*** Given information Section Begins ***
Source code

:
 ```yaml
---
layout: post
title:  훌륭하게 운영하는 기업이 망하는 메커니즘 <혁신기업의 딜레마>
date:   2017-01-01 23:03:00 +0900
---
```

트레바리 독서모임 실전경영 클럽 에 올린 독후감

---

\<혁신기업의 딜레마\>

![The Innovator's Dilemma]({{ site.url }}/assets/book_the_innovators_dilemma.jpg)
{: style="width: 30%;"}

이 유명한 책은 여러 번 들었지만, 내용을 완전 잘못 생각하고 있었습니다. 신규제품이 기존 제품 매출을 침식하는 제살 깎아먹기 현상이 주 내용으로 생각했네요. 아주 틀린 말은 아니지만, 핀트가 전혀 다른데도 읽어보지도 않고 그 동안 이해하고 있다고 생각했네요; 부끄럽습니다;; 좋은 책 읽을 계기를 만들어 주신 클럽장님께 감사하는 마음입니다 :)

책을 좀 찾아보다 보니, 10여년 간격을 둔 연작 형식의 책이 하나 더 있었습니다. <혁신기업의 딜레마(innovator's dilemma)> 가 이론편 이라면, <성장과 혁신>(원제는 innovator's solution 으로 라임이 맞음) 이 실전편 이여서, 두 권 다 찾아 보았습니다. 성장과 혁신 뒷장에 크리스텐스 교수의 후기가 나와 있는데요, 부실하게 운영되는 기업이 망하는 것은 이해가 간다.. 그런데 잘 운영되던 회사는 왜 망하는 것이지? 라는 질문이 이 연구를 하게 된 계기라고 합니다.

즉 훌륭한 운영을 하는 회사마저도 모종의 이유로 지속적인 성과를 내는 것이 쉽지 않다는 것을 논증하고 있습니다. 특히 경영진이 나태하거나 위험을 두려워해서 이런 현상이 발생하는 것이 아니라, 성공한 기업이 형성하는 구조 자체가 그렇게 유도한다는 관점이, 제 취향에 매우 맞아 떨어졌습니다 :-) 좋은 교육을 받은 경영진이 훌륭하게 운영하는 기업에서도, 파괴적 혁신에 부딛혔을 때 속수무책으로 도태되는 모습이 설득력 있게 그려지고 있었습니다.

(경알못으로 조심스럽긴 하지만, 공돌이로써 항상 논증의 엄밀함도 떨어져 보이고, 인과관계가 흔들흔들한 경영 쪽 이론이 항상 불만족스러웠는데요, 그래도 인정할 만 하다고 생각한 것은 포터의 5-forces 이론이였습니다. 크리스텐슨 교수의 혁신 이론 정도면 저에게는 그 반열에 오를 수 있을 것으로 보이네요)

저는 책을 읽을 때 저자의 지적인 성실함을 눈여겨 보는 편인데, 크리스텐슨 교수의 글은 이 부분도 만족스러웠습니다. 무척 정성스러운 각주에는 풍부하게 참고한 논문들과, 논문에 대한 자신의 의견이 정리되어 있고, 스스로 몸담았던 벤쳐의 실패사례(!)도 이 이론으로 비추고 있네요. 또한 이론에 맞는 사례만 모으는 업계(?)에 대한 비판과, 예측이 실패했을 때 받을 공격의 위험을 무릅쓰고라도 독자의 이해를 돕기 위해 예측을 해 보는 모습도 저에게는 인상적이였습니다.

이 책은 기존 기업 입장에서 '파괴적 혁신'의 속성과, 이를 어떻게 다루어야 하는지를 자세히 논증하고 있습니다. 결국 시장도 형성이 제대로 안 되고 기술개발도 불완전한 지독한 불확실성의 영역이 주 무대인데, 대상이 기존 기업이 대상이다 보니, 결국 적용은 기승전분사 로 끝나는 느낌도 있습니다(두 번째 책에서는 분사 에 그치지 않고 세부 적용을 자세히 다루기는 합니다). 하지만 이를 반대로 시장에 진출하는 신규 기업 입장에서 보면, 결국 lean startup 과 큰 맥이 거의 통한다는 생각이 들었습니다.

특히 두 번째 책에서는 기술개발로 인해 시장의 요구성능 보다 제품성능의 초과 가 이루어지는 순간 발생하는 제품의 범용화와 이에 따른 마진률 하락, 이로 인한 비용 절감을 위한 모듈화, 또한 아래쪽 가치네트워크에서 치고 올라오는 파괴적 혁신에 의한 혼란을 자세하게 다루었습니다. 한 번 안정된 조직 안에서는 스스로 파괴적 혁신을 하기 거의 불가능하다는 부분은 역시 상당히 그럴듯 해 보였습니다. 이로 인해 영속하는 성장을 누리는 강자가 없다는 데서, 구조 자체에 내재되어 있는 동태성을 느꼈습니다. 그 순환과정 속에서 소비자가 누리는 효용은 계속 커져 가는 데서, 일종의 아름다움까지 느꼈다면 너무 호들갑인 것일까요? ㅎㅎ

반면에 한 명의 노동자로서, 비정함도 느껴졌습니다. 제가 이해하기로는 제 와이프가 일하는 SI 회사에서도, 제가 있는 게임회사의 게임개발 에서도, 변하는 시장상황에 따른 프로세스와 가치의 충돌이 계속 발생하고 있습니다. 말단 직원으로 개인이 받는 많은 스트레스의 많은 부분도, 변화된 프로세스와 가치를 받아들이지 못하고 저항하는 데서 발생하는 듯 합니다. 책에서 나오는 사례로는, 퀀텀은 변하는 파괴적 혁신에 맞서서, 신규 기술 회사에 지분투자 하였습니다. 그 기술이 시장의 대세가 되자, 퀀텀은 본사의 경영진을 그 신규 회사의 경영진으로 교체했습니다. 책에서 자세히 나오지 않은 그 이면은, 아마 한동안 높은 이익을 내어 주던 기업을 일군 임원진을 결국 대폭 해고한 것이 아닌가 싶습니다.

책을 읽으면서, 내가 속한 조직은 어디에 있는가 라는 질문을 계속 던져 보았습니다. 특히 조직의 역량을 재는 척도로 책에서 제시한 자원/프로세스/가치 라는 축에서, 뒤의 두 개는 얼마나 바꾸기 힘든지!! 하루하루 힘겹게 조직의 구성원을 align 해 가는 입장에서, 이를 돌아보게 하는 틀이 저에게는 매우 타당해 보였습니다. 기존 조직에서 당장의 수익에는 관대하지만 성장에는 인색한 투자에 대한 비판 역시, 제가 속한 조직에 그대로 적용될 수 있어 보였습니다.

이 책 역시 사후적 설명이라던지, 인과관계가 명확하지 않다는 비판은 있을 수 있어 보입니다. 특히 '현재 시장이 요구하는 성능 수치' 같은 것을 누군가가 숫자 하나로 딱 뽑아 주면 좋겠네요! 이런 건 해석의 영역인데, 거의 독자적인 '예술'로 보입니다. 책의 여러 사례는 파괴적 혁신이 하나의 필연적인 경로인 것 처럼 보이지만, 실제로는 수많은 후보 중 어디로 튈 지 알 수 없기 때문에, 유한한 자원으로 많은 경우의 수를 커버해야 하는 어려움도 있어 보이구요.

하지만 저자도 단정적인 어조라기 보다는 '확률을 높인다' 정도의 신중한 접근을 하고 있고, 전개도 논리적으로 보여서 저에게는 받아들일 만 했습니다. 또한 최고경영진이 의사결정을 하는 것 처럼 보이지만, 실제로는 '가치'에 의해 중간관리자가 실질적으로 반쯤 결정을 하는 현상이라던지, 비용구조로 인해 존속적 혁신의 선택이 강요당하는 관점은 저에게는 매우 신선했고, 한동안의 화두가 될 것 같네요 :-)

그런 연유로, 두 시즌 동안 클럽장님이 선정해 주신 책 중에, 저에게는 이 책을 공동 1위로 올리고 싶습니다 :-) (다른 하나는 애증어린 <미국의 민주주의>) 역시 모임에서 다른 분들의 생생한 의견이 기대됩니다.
*** Given information Section Ends ***
> [Problem statement]: Go through the records and set each one down again, unchanged.

> [Solution to this task]:
Source code

:
 ```yaml
---
layout: post
title:  훌륭하게 운영하는 기업이 망하는 메커니즘 <혁신기업의 딜레마>
date:   2017-01-01 23:03:00 +0900
---
```

트레바리 독서모임 실전경영 클럽 에 올린 독후감

---

\<혁신기업의 딜레마\>

![The Innovator's Dilemma]({{ site.url }}/assets/book_the_innovators_dilemma.jpg)
{: style="width: 30%;"}

이 유명한 책은 여러 번 들었지만, 내용을 완전 잘못 생각하고 있었습니다. 신규제품이 기존 제품 매출을 침식하는 제살 깎아먹기 현상이 주 내용으로 생각했네요. 아주 틀린 말은 아니지만, 핀트가 전혀 다른데도 읽어보지도 않고 그 동안 이해하고 있다고 생각했네요; 부끄럽습니다;; 좋은 책 읽을 계기를 만들어 주신 클럽장님께 감사하는 마음입니다 :)

책을 좀 찾아보다 보니, 10여년 간격을 둔 연작 형식의 책이 하나 더 있었습니다. <혁신기업의 딜레마(innovator's dilemma)> 가 이론편 이라면, <성장과 혁신>(원제는 innovator's solution 으로 라임이 맞음) 이 실전편 이여서, 두 권 다 찾아 보았습니다. 성장과 혁신 뒷장에 크리스텐스 교수의 후기가 나와 있는데요, 부실하게 운영되는 기업이 망하는 것은 이해가 간다.. 그런데 잘 운영되던 회사는 왜 망하는 것이지? 라는 질문이 이 연구를 하게 된 계기라고 합니다.

즉 훌륭한 운영을 하는 회사마저도 모종의 이유로 지속적인 성과를 내는 것이 쉽지 않다는 것을 논증하고 있습니다. 특히 경영진이 나태하거나 위험을 두려워해서 이런 현상이 발생하는 것이 아니라, 성공한 기업이 형성하는 구조 자체가 그렇게 유도한다는 관점이, 제 취향에 매우 맞아 떨어졌습니다 :-) 좋은 교육을 받은 경영진이 훌륭하게 운영하는 기업에서도, 파괴적 혁신에 부딛혔을 때 속수무책으로 도태되는 모습이 설득력 있게 그려지고 있었습니다.

(경알못으로 조심스럽긴 하지만, 공돌이로써 항상 논증의 엄밀함도 떨어져 보이고, 인과관계가 흔들흔들한 경영 쪽 이론이 항상 불만족스러웠는데요, 그래도 인정할 만 하다고 생각한 것은 포터의 5-forces 이론이였습니다. 크리스텐슨 교수의 혁신 이론 정도면 저에게는 그 반열에 오를 수 있을 것으로 보이네요)

저는 책을 읽을 때 저자의 지적인 성실함을 눈여겨 보는 편인데, 크리스텐슨 교수의 글은 이 부분도 만족스러웠습니다. 무척 정성스러운 각주에는 풍부하게 참고한 논문들과, 논문에 대한 자신의 의견이 정리되어 있고, 스스로 몸담았던 벤쳐의 실패사례(!)도 이 이론으로 비추고 있네요. 또한 이론에 맞는 사례만 모으는 업계(?)에 대한 비판과, 예측이 실패했을 때 받을 공격의 위험을 무릅쓰고라도 독자의 이해를 돕기 위해 예측을 해 보는 모습도 저에게는 인상적이였습니다.

이 책은 기존 기업 입장에서 '파괴적 혁신'의 속성과, 이를 어떻게 다루어야 하는지를 자세히 논증하고 있습니다. 결국 시장도 형성이 제대로 안 되고 기술개발도 불완전한 지독한 불확실성의 영역이 주 무대인데, 대상이 기존 기업이 대상이다 보니, 결국 적용은 기승전분사 로 끝나는 느낌도 있습니다(두 번째 책에서는 분사 에 그치지 않고 세부 적용을 자세히 다루기는 합니다). 하지만 이를 반대로 시장에 진출하는 신규 기업 입장에서 보면, 결국 lean startup 과 큰 맥이 거의 통한다는 생각이 들었습니다.

특히 두 번째 책에서는 기술개발로 인해 시장의 요구성능 보다 제품성능의 초과 가 이루어지는 순간 발생하는 제품의 범용화와 이에 따른 마진률 하락, 이로 인한 비용 절감을 위한 모듈화, 또한 아래쪽 가치네트워크에서 치고 올라오는 파괴적 혁신에 의한 혼란을 자세하게 다루었습니다. 한 번 안정된 조직 안에서는 스스로 파괴적 혁신을 하기 거의 불가능하다는 부분은 역시 상당히 그럴듯 해 보였습니다. 이로 인해 영속하는 성장을 누리는 강자가 없다는 데서, 구조 자체에 내재되어 있는 동태성을 느꼈습니다. 그 순환과정 속에서 소비자가 누리는 효용은 계속 커져 가는 데서, 일종의 아름다움까지 느꼈다면 너무 호들갑인 것일까요? ㅎㅎ

반면에 한 명의 노동자로서, 비정함도 느껴졌습니다. 제가 이해하기로는 제 와이프가 일하는 SI 회사에서도, 제가 있는 게임회사의 게임개발 에서도, 변하는 시장상황에 따른 프로세스와 가치의 충돌이 계속 발생하고 있습니다. 말단 직원으로 개인이 받는 많은 스트레스의 많은 부분도, 변화된 프로세스와 가치를 받아들이지 못하고 저항하는 데서 발생하는 듯 합니다. 책에서 나오는 사례로는, 퀀텀은 변하는 파괴적 혁신에 맞서서, 신규 기술 회사에 지분투자 하였습니다. 그 기술이 시장의 대세가 되자, 퀀텀은 본사의 경영진을 그 신규 회사의 경영진으로 교체했습니다. 책에서 자세히 나오지 않은 그 이면은, 아마 한동안 높은 이익을 내어 주던 기업을 일군 임원진을 결국 대폭 해고한 것이 아닌가 싶습니다.

책을 읽으면서, 내가 속한 조직은 어디에 있는가 라는 질문을 계속 던져 보았습니다. 특히 조직의 역량을 재는 척도로 책에서 제시한 자원/프로세스/가치 라는 축에서, 뒤의 두 개는 얼마나 바꾸기 힘든지!! 하루하루 힘겹게 조직의 구성원을 align 해 가는 입장에서, 이를 돌아보게 하는 틀이 저에게는 매우 타당해 보였습니다. 기존 조직에서 당장의 수익에는 관대하지만 성장에는 인색한 투자에 대한 비판 역시, 제가 속한 조직에 그대로 적용될 수 있어 보였습니다.

이 책 역시 사후적 설명이라던지, 인과관계가 명확하지 않다는 비판은 있을 수 있어 보입니다. 특히 '현재 시장이 요구하는 성능 수치' 같은 것을 누군가가 숫자 하나로 딱 뽑아 주면 좋겠네요! 이런 건 해석의 영역인데, 거의 독자적인 '예술'로 보입니다. 책의 여러 사례는 파괴적 혁신이 하나의 필연적인 경로인 것 처럼 보이지만, 실제로는 수많은 후보 중 어디로 튈 지 알 수 없기 때문에, 유한한 자원으로 많은 경우의 수를 커버해야 하는 어려움도 있어 보이구요.

하지만 저자도 단정적인 어조라기 보다는 '확률을 높인다' 정도의 신중한 접근을 하고 있고, 전개도 논리적으로 보여서 저에게는 받아들일 만 했습니다. 또한 최고경영진이 의사결정을 하는 것 처럼 보이지만, 실제로는 '가치'에 의해 중간관리자가 실질적으로 반쯤 결정을 하는 현상이라던지, 비용구조로 인해 존속적 혁신의 선택이 강요당하는 관점은 저에게는 매우 신선했고, 한동안의 화두가 될 것 같네요 :-)

그런 연유로, 두 시즌 동안 클럽장님이 선정해 주신 책 중에, 저에게는 이 책을 공동 1위로 올리고 싶습니다 :-) (다른 하나는 애증어린 <미국의 민주주의>) 역시 모임에서 다른 분들의 생생한 의견이 기대됩니다.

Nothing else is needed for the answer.